And it’s not my most cherished, comforting image of God, but on the other hand, when you look at everything going on in the world these days (and, let’s face it, probably since the beginning of time), what good is a God who doesn’t get angry at some of it?
That Monday of Holy Week when Jesus enters the Temple, what he sees is a holy space profaned by leaders who claim to worship God but in reality only worship power. What he sees are people who sing songs about God’s holiness and majesty but are ready to sell out the poor and vulnerable at a moment’s notice. What he sees is a place where we claim to put God first but in reality we only come to justify ourselves.
You know what makes Jesus angry? Not the sin of humble, repentant people. What makes Jesus angry is the hypocrisy of religious leaders. That’s a fact that certainly gives me some pause.
But if Jesus’ anger can be holy, maybe it’s possible that ours can be too.
I know when we think of great leaders, people who really change the world for the better, we often think specifically of people like Nelson Mandela, who famously refused to be angry and bitter despite the 27 years he spent as a political prisoner. But I recently listened to a TED Talk by a Nobel Peace Prize winner named Kailash Satyarthi, an Indian children’s rights activist who fought the caste system and rescued thousands of children from slavery. This is what he said:
“Today, I am going to talk about anger. When I was 11, seeing some of my friends leaving the school because their parents could not afford textbooks made me angry. When I was 27, hearing the plight of a desperate slave father whose daughter was about to be sold to a brothel made me angry. At the age of 50, lying on the street, in a pool of blood, along with my own son, made me angry.
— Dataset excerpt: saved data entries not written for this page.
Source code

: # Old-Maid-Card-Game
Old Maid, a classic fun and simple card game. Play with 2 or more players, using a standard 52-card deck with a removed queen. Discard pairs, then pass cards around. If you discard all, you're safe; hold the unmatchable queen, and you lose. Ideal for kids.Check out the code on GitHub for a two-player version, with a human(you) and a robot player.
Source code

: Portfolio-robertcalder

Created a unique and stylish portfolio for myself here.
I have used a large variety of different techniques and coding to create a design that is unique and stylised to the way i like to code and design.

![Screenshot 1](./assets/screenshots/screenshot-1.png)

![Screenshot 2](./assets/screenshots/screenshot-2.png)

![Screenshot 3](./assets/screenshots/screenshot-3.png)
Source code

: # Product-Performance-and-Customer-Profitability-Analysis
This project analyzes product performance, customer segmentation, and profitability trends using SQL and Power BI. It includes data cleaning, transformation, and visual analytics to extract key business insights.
“Dear friends, for centuries we were taught anger is bad. Our parents, teachers, priests –everyone taught us how to control and suppress our anger. But I ask why? Why can’t we convert our anger for the larger good of society? Why can’t we use our anger to challenge and change the evils of the world?
His first career was as an electrical engineer, and he said he “learned how the energy of burning fire, coal, the nuclear blast inside the chambers, raging river currents, fierce winds, could be converted into the light and lives of millions. I also learned how the most uncontrollable form of energy could be harnessed for good and making society better.”
“So dear friends, sisters and brothers, again, as a Nobel Laureate, I am urging you to become angry.”[2]
I’ll step back again here – speaking as myself again – to once again emphasize that not all anger is created equal, and not all anger is holy. Anger that is selfish is not holy. Anger that is about justifying ourselves is not holy. Anger that is jealous or abusive is not holy. Anger that festers until it explodes is not holy. Anger that someone is taking too long with your bagel at Panera is not holy (not that I am preaching to myself, this morning.) As Kailash Satyarthi put it, “if we are confined in the narrow shells of egos, and the circles of selfishness, then the anger will turn out to be hatred, violence, revenge, destruction. But if we are able to break the circles, then the same anger could turn into a great power. We can break the circles by using our inherent compassion and connect with the world through compassion to make this world better.”
Have you listened, in the past week and a half, to the students from Marjory Stoneman Douglas High School in Parkland, Florida as they’ve taken on the politicians who they see as offering empty thoughts and prayers in the wake of this latest mass shooting, who so far have done nothing to prevent this from happening the next time? Have you heard them say, “We call BS?” That, I think, is a holy kind of anger. And what’s more, I believe that these teenagers may just be the ones to turn some tables in this country.
So I think it’s worth asking: what, in this terribly broken world, makes you angry?
And I think it’s worth asking: How might you channel that God-given emotion to help build the Kingdom of God here on earth?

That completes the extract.